Sementara itu, dikutip Antara, PT Danareksa (Persero) menyampaikan rencana untuk mengoptimalkan dua aset milik PT Produksi Film Negara (PFN) sebagai bagian dari strategi perbaikan model bisnis.
Direktur Utama Danareksa Yadi Jaya Ruchandi menuturkan bahwa pihaknya telah menyusun rencana kerja bagi PFN meskipun perusahaan tersebut belum resmi diinbrengkan ke Danareksa.
"Kami sudah membuat rencana kerja terkait dengan bagaimana bisnis modelnya ke depan. PFN ini memiliki dua aset utama, yakni di Otista dan Tendean. Jika dapat dioptimalkan, aset-aset tersebut bisa menjadi modal bagi PFN untuk mengembangkan model bisnis pembiayaan film," ujar Yadi dalam Rapat Dengar Pendapat (RDP) Komisi VI DPR RI di Jakarta, Senin.

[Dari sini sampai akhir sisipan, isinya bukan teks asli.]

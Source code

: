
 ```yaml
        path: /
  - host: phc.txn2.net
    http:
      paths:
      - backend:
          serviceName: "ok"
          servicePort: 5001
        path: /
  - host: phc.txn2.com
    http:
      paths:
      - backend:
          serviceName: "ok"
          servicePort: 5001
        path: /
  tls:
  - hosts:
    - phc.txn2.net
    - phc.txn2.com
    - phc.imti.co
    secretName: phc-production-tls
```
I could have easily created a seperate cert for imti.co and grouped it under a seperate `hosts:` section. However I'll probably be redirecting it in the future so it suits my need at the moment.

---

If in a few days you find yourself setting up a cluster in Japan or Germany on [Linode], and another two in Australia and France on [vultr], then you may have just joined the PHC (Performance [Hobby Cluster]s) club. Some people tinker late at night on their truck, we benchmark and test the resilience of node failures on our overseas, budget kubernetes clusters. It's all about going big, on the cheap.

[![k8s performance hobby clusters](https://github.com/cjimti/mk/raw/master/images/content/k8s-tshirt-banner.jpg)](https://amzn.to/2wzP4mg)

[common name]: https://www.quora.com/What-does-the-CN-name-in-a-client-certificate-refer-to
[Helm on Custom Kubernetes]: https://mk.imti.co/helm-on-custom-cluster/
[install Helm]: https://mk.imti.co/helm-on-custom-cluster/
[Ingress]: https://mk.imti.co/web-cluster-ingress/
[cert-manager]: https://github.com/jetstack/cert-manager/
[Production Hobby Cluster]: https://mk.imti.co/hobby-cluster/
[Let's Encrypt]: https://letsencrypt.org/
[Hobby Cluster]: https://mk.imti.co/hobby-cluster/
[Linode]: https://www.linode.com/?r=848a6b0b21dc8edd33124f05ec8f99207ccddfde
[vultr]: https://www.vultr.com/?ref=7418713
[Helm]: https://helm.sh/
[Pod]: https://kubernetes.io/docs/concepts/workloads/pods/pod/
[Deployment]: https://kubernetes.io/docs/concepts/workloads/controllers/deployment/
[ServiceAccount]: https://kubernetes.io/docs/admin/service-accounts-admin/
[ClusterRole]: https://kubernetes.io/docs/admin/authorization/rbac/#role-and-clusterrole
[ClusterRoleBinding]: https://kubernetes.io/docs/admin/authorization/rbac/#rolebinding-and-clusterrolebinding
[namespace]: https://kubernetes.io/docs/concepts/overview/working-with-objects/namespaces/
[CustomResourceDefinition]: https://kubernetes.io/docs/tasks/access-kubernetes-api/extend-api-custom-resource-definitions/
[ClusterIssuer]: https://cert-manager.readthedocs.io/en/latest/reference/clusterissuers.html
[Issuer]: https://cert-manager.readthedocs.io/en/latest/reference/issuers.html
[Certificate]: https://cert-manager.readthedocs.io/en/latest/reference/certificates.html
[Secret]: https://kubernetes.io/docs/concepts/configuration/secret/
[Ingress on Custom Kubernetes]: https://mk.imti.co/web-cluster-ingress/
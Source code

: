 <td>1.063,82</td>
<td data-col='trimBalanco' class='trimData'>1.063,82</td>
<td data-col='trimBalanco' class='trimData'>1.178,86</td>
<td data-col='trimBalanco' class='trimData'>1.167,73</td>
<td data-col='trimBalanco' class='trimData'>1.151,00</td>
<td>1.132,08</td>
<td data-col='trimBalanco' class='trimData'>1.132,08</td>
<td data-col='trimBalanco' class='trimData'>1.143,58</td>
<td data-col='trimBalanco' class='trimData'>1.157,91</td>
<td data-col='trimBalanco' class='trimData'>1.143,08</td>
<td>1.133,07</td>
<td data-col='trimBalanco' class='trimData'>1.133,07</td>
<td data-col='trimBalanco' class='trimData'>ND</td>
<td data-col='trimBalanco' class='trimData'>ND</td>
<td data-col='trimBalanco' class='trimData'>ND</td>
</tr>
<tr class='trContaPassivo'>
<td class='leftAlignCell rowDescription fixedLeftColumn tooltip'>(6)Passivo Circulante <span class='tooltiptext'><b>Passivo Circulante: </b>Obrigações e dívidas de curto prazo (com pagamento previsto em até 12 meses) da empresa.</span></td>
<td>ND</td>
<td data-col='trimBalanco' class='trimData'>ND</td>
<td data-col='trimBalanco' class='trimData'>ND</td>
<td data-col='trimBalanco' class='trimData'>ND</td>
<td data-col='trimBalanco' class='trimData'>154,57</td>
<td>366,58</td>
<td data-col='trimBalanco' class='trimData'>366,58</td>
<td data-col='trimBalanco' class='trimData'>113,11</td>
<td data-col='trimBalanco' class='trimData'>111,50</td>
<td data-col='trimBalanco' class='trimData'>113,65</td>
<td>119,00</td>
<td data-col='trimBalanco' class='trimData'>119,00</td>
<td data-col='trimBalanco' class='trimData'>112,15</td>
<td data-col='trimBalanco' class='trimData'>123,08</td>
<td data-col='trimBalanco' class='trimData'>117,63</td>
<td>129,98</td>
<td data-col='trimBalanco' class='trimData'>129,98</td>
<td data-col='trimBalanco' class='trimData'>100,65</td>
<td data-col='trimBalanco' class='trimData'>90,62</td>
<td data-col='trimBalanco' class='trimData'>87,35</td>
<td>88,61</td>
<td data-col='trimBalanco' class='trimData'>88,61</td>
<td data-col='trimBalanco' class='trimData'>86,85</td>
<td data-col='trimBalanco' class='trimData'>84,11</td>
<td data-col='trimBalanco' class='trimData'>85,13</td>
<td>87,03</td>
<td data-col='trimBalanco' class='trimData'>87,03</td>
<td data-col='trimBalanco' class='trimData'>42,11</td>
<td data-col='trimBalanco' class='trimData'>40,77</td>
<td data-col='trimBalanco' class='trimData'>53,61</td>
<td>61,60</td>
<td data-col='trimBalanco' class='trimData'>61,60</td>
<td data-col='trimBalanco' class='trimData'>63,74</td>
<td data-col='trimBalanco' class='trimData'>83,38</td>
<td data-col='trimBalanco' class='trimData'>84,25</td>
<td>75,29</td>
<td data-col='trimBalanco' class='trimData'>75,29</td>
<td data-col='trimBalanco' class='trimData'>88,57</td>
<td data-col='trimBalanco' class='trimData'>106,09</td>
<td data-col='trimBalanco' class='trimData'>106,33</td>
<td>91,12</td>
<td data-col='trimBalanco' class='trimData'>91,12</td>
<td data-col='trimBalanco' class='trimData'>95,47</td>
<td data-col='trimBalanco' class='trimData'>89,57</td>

Ia menjelaskan, pihaknya berencana menggandeng perusahaan konstruksi PT Nindya Karya (Persero) dalam merevitalisasi salah satu aset tanah bangunan milik PFN di Otista terlebih dahulu.
Konsepnya akan dibuat serupa dengan Lokananta yang berbasis musik, namun untuk PFN akan berfokus pada perfilman lokal.
“Jadi kita mau create suatu ekosistem di mana para insan perfilman itu punya tempat ngumpul lah istilahnya begitu. Seperti Taman Ismail Marzuki (TIM) tapi ini lebih spesifik kepada film yang lokal,” ujarnya.
Yadi menilai perlunya perbaikan model bisnis PFN mengingat saat ini pendapatan perusahaan produksi film pelat merah itu masih minim.